Isolated cells were separated into 3 samples, treated with 0.5 μg mL⁻¹ Fc block (BD Biosciences, Franklin Lakes, NJ) for 5 min at 4°C, and incubated with optimized antibody cocktails as outlined in Table 1. Panel 1 was used to immunophenotype neutrophils and antigen-presenting cells. Panel 2 was used to immunophenotype ILCs and B cells. Finally, panel 3 was used to immunophenotype T cells and NK cells. Antibodies were incubated with samples in the dark at 4°C for 20 min. The samples were treated with 4′,6-diamidino-2-phenylindole (DAPI) and analyzed using a BD LSRII instrument at the University of Kansas Flow Cytometry Core. Analysis was performed using FlowJo software, version 10. Gating strategies for identifying each cell population are shown in Fig. S14 to S16 in the supplemental material.
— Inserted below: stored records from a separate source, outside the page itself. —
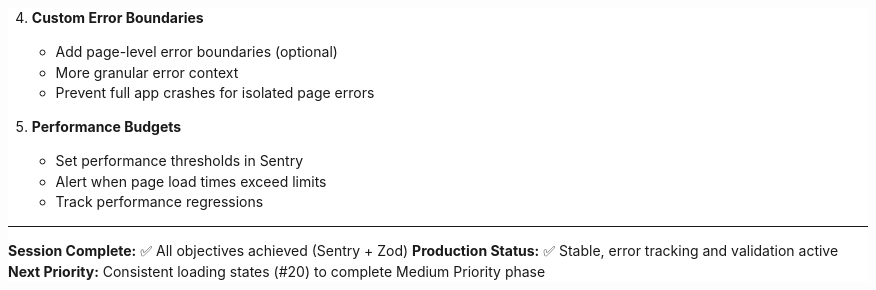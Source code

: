 4. **Custom Error Boundaries**
   - Add page-level error boundaries (optional)
   - More granular error context
   - Prevent full app crashes for isolated page errors

5. **Performance Budgets**
   - Set performance thresholds in Sentry
   - Alert when page load times exceed limits
   - Track performance regressions

---

**Session Complete:** ✅ All objectives achieved (Sentry + Zod)
**Production Status:** ✅ Stable, error tracking and validation active
**Next Priority:** Consistent loading states (#20) to complete Medium Priority phase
Panel 1 did not contain a CD45 antibody; therefore, to determine the percentages and numbers of the cell populations, we used the average for CD45⁺ cells found in the other two panels.

TABLE 1.

Antibody panels

Marker	Colorb	Manufacturer, catalog no.a
Panel 1
CCR2	BV786	BD, 747966
CD11b	BV510	BD, 562950
CD11c	PerCP/Cy5.5	BL, 117328
CD207	APC	MB, 130-113-053
F4/80	BV650	BD, 744338
Ly6C	AF700	BL, 128023
Ly6G	FITC	BD, 551460
MHC-II (I-Ab)	PE	BD, 553552
Dead cells	DAPI	BD, 561907, or Invitrogen, D1306
Panel 2
CD11b	BV510	BD, 562950
CD11c	PerCP/Cy5.5	BL, 117328
CD45	BV711	BD, 563709
CD3ε	BV605	BL, 100351
CD90.2	APC	BD, 561974
GR1	FITC	BD, 553126
NK1.1	PE	BD, 553165
B220	BV786	BD, 563894
Dead cells	DAPI	BD, 561907, or Invitrogen, D1306
Panel 3
CD45	PE-CF594	BD, 562420
CD3ε	BV605	BL, 100351
CD4	PE-Cy5	BL, 130312
CD8α	BV711	BL, 100759
NK1.1	APC	MB, 130-120-507
γδTCR	FITC	eB, 11-5711-82
Dead cells	DAPI	BD, 561907, or Invitrogen, D1306

^aBD, BD Biosciences; BL, BioLegend; MB, Miltenyi Biotec; eB, eBioscience.
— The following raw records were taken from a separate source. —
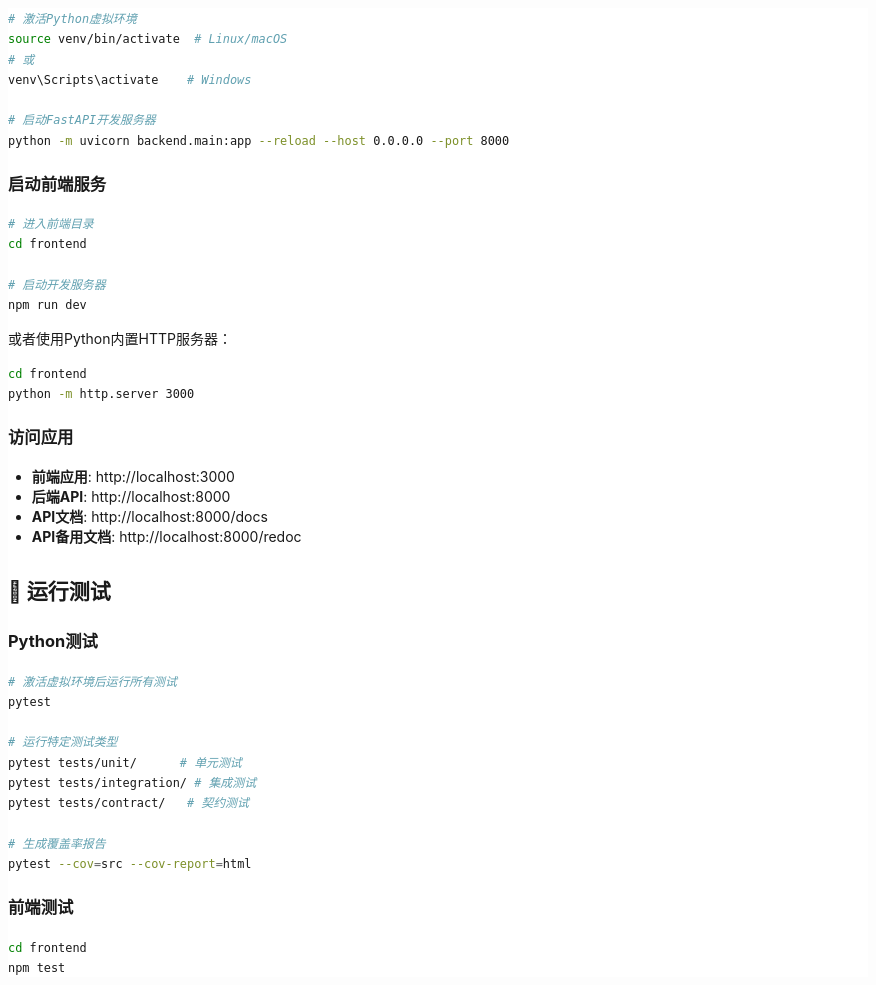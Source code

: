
 ```bash
# 激活Python虚拟环境
source venv/bin/activate  # Linux/macOS
# 或
venv\Scripts\activate    # Windows

# 启动FastAPI开发服务器
python -m uvicorn backend.main:app --reload --host 0.0.0.0 --port 8000
```

### 启动前端服务

```bash
# 进入前端目录
cd frontend

# 启动开发服务器
npm run dev
```

或者使用Python内置HTTP服务器：

```bash
cd frontend
python -m http.server 3000
```

### 访问应用

- **前端应用**: http://localhost:3000
- **后端API**: http://localhost:8000
- **API文档**: http://localhost:8000/docs
- **API备用文档**: http://localhost:8000/redoc

## 🧪 运行测试

### Python测试

```bash
# 激活虚拟环境后运行所有测试
pytest

# 运行特定测试类型
pytest tests/unit/      # 单元测试
pytest tests/integration/ # 集成测试
pytest tests/contract/   # 契约测试

# 生成覆盖率报告
pytest --cov=src --cov-report=html
```

### 前端测试

```bash
cd frontend
npm test
```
^bPerCP, peridinin chlorophyll protein; APC, allophycocyanin; FITC, fluorescein isothiocyanate; PE, phycoerythrin; BV, brilliant violet; AF, alexa fluor.

Measuring cytokine production.

Frozen homogenates were thawed, and cytokines and chemokines were quantified using cytometric bead array assays (BD Biosciences) according to the manufacturer’s recommendations and protocols on a BD LSRII instrument. A custom Flex set was used to assess the following cytokines: KC (CXCL1), IL-6, MIP-1α (CCL3), TNF, MIP-1β (CCL4), IL-12/IL-23p40, IL-1β, GM-CSF, RANTES, IFN-γ, G-CSF, MCP-1 (CCL2), IL-17F, and IL-1α. The enhanced-sensitivity Flex set (BD Biosciences) was used for IL-4, IL-17A, and IL-10 quantification.

Statistical analysis.

Statistical analyses were performed using GraphPad Prism, version 9. Significance in the figures was determined using a Mann-Whitney test compared to mock-infected (PBS) control mice, with tissues harvested correlating to 3 dpi (or 8 hpi in Fig. 1c). Pairwise comparisons between time points and controls for all leukocyte populations in the text are provided in Table S1 in the supplemental material and were conducted by a nonparametric Kruskal-Wallis test comparing the mean ranks of each column (Nair, PBS, or time point) without correction for multiple comparisons (uncorrected Dunn’s test).